▸ **Task prompt**: Omit the pictures, then write out every entry exactly as it reads.

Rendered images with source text
↓
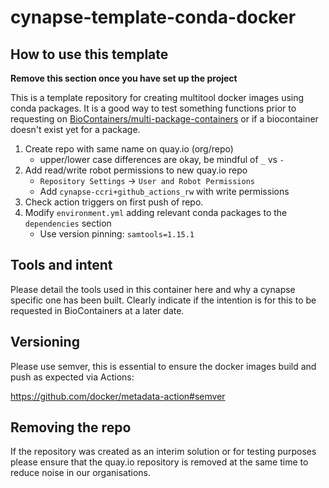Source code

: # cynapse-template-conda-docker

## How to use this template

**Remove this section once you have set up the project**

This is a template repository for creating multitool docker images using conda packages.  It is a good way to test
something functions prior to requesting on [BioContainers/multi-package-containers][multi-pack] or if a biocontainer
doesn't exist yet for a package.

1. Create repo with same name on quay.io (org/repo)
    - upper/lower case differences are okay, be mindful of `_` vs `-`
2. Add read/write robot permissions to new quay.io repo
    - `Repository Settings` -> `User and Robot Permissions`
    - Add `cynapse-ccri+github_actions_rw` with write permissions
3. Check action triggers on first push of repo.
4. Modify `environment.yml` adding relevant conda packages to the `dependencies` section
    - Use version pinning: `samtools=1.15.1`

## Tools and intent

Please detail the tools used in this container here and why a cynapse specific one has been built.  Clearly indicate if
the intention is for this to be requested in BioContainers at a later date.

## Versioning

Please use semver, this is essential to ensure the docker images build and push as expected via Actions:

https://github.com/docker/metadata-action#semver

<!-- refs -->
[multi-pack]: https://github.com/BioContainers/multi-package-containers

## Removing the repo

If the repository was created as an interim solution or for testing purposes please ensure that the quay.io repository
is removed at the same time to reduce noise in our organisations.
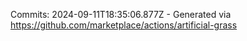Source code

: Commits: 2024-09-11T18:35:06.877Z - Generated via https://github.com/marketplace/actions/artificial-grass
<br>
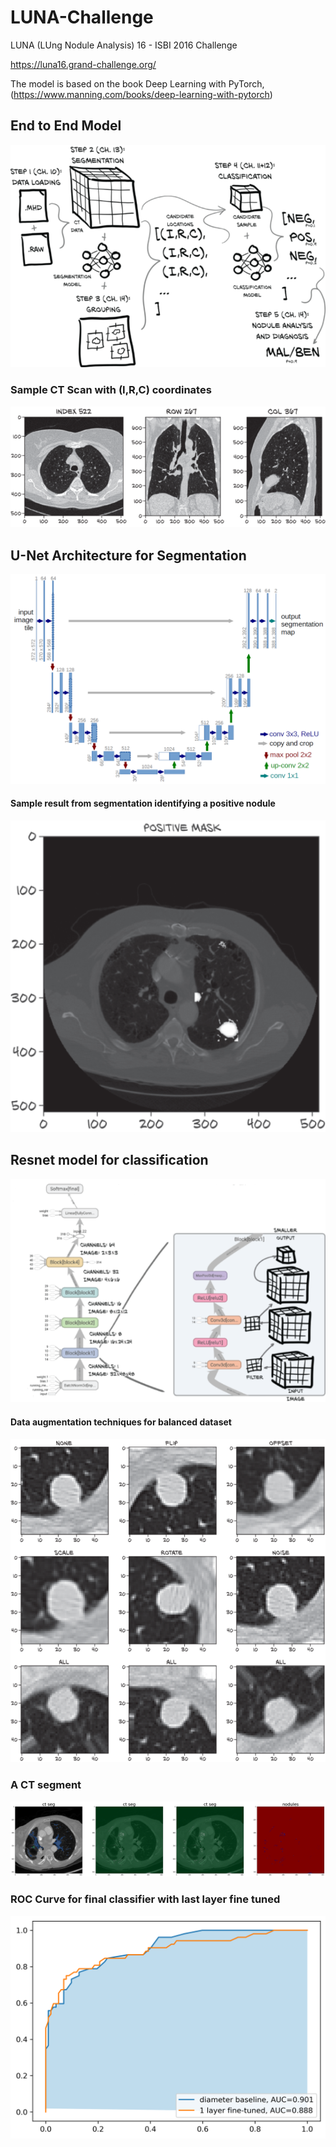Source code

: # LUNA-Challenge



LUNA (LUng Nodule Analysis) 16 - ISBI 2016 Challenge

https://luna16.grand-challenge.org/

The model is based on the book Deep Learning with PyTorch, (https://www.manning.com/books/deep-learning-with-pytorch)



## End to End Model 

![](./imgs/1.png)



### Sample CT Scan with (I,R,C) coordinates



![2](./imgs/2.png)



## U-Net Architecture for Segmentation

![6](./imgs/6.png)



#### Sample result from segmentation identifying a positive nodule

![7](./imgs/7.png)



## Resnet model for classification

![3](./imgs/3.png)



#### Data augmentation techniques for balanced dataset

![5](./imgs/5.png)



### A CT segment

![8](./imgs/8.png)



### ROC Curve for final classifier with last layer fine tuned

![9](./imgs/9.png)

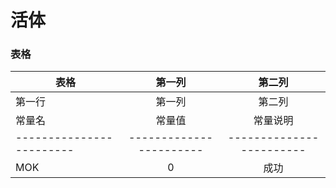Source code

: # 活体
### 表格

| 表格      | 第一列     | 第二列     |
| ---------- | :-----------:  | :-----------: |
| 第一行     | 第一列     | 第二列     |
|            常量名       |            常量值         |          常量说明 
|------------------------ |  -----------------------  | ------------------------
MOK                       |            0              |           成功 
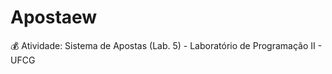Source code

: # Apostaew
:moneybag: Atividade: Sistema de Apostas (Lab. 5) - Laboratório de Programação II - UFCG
↑
▸ **Result**:
Source code

: # cynapse-template-conda-docker

## How to use this template

**Remove this section once you have set up the project**

This is a template repository for creating multitool docker images using conda packages.  It is a good way to test
something functions prior to requesting on [BioContainers/multi-package-containers][multi-pack] or if a biocontainer
doesn't exist yet for a package.

1. Create repo with same name on quay.io (org/repo)
    - upper/lower case differences are okay, be mindful of `_` vs `-`
2. Add read/write robot permissions to new quay.io repo
    - `Repository Settings` -> `User and Robot Permissions`
    - Add `cynapse-ccri+github_actions_rw` with write permissions
3. Check action triggers on first push of repo.
4. Modify `environment.yml` adding relevant conda packages to the `dependencies` section
    - Use version pinning: `samtools=1.15.1`

## Tools and intent

Please detail the tools used in this container here and why a cynapse specific one has been built.  Clearly indicate if
the intention is for this to be requested in BioContainers at a later date.

## Versioning

Please use semver, this is essential to ensure the docker images build and push as expected via Actions:

https://github.com/docker/metadata-action#semver

<!-- refs -->
[multi-pack]: https://github.com/BioContainers/multi-package-containers

## Removing the repo

If the repository was created as an interim solution or for testing purposes please ensure that the quay.io repository
is removed at the same time to reduce noise in our organisations.
Source code

: Commits: 2024-09-11T18:35:06.877Z - Generated via https://github.com/marketplace/actions/artificial-grass
<br>
Source code

: # LUNA-Challenge



LUNA (LUng Nodule Analysis) 16 - ISBI 2016 Challenge

https://luna16.grand-challenge.org/

The model is based on the book Deep Learning with PyTorch, (https://www.manning.com/books/deep-learning-with-pytorch)



## End to End Model 

![](./imgs/1.png)



### Sample CT Scan with (I,R,C) coordinates



![2](./imgs/2.png)



## U-Net Architecture for Segmentation

![6](./imgs/6.png)



#### Sample result from segmentation identifying a positive nodule

![7](./imgs/7.png)



## Resnet model for classification

![3](./imgs/3.png)



#### Data augmentation techniques for balanced dataset

![5](./imgs/5.png)



### A CT segment

![8](./imgs/8.png)



### ROC Curve for final classifier with last layer fine tuned

![9](./imgs/9.png)

Source code

: # 活体
### 表格

| 表格      | 第一列     | 第二列     |
| ---------- | :-----------:  | :-----------: |
| 第一行     | 第一列     | 第二列     |
|            常量名       |            常量值         |          常量说明 
|------------------------ |  -----------------------  | ------------------------
MOK                       |            0              |           成功 
Source code

: # Apostaew
:moneybag: Atividade: Sistema de Apostas (Lab. 5) - Laboratório de Programação II - UFCG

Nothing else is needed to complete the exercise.